RuntimeError: Trying to backward through the graph a second time, but the buffers have already been freed. Specify retain_graph=True when calling backward the first time.

How should I solve this problem? Thank you very much.

You are backproping through the same graph multiple times. Make sure that it is desired because most of the cases you don’t need to. If so specify the flag retain_graph.
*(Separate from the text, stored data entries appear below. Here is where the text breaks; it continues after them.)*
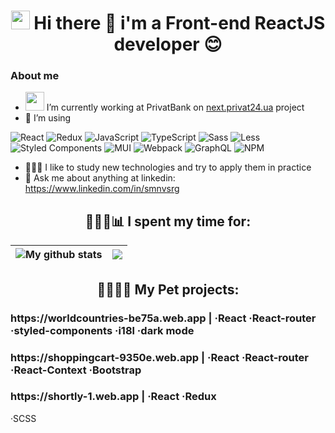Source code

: <h1 align="center"> <img src="https://emojis.slackmojis.com/emojis/images/1531849430/4246/blob-sunglasses.gif?1531849430" width="30"/> Hi there 👋 i'm a Front-end ReactJS developer 😊</h3>

<h3> About me </h3>

- <img src="https://media.giphy.com/media/WUlplcMpOCEmTGBtBW/giphy.gif" width="30"> I’m currently working at PrivatBank on [next.privat24.ua](https://next.privat24.ua) project
- 🚀 I’m using 
<p>
  <img alt="React" src="https://img.shields.io/badge/-React-45b8d8?style=for-the-badge&logo=react&logoColor=white" />
  <img alt="Redux" src="https://img.shields.io/badge/-Redux-764ABC?style=for-the-badge&logo=redux&logoColor=white" />
  <img alt="JavaScript" src="https://img.shields.io/badge/javascript-%23323330.svg?style=for-the-badge&logo=javascript&logoColor=%23F7DF1E" />
  <img alt="TypeScript" src="https://img.shields.io/badge/-TypeScript-007ACC?style=for-the-badge&logo=typescript&logoColor=white" />
  <img alt="Sass" src="https://img.shields.io/badge/-Sass-CC6699?style=for-the-badge&logo=sass&logoColor=white" />
  <img alt="Less" src="https://img.shields.io/badge/less-2B4C80?style=for-the-badge&logo=less&logoColor=white" />
  <img alt="Styled Components" src="https://img.shields.io/badge/-Styled_Components-db7092?style=for-the-badge&logo=styled-components&logoColor=white" />
  <img alt="MUI" src="https://img.shields.io/badge/MUI-%230081CB.svg?style=for-the-badge&logo=mui&logoColor=white)" />
  <img alt="Webpack" src="https://img.shields.io/badge/-Webpack-8DD6F9?style=for-the-badge&logo=webpack&logoColor=white" /> 
  <img alt="GraphQL" src="https://img.shields.io/badge/-GraphQL-E10098?style=for-the-badge&logo=graphql&logoColor=white" />
  <img alt="NPM" src="https://img.shields.io/badge/-NPM-CB3837?style=for-the-badge&logo=npm&logoColor=white" />
</p>


 - 🏄🏻‍♂️ I like to study new technologies and try to apply them in practice
 - 💬 Ask me about anything at linkedin: https://www.linkedin.com/in/smnvsrg



<h2 align="center">👨🏻‍💻📊 I spent my time for: </h3>


| <img align="center" src="https://github-readme-stats.vercel.app/api?username=dp120291ssv&show_icons=true&theme=buefy&hide_border=true" alt="My github stats" /> | <img align="center" src="https://github-readme-stats.vercel.app/api/top-langs/?username=dp120291ssv&layout=compact&theme=buefy&hide_border=true" /> |
| ------------- | ------------- |


<h2 align="center"> 👨🏻‍💻🐶 My Pet projects: </h3>


<h3> https://worldcountries-be75a.web.app | &middot;React &middot;React-router &middot;styled-components &middot;i18l &middot;dark mode </h3>
<h3> https://shoppingcart-9350e.web.app | &middot;React &middot;React-router &middot;React-Context &middot;Bootstrap </h3>
<h3> https://shortly-1.web.app | &middot;React &middot;Redux </h3> &middot;SCSS </h3>


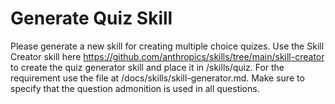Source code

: # Generate Quiz Skill

Please generate a new skill for creating multiple choice quizes.
Use the Skill Creator skill here https://github.com/anthropics/skills/tree/main/skill-creator to create the quiz 
generator skill and place it in /skills/quiz.  For the requirement use the file at
 /docs/skills/skill-generator.md. Make sure to specify that the question admonition is used in all questions.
If not, find out where you are backproping more than once and fix it.

Is it possible to replace

batch_loss = (1/N_train)*(y_pred - batch_ys).pow(2).sum() + l2_reg * reg_lambda

with

batch_loss = MSEloss(y_pred, batch_ys) + l2_reg * reg_lambda

Thanks!

Won’t this penalize the bias terms as well?

yes, it will penalize the bias terms. if you want it to not penalize the bias terms, you can easily filter them out by using the model.named_parameters() call, and not invoking the regularizer for the bias named terms.

I noticed that scaling by 0.5 is also necessary

reg_loss = None
    for param in model.parameters():
        if reg_loss is None:
            reg_loss = 0.5 * torch.sum(param**2)
        else:
            reg_loss = reg_loss + 0.5 * param.norm(2)**2

    loss += lmbd * reg_loss

Full code:

import torch

torch.manual_seed(1)

N, D_in, H, D_out = 10, 5, 5, 1
x = torch.randn(N, D_in)
y = torch.randn(N, D_out)

model = torch.nn.Sequential(
    torch.nn.Linear(D_in, H),
    torch.nn.ReLU(),
    torch.nn.Linear(H, D_out),
)

criterion = torch.nn.MSELoss()
lr = 1e-4
weight_decay = 0  # for torch.optim.SGD
lmbd = 0.9  # for custom L2 regularization

optimizer = torch.optim.SGD(model.parameters(), lr=lr, weight_decay=weight_decay)

for t in range(100):
    y_pred = model(x)

    # Compute and print loss.
    loss = criterion(y_pred, y)

    optimizer.zero_grad()

    reg_loss = None
    for param in model.parameters():
        if reg_loss is None:
            reg_loss = 0.5 * torch.sum(param**2)
        else:
            reg_loss = reg_loss + 0.5 * param.norm(2)**2

    loss += lmbd * reg_loss

    loss.backward()

    optimizer.step()

for name, param in model.named_parameters():
    print(name, param)

Can I do weight normailzation for conv layers as follows?:

conv.weight+=lamda*(conv.weight**2)

Can you provide some intuition as to why we should scale by 0.5? As it is stated now it is creating some confusion.

It is not necessary in general, I noticed that this way it will be compatible with Pytorch implementation.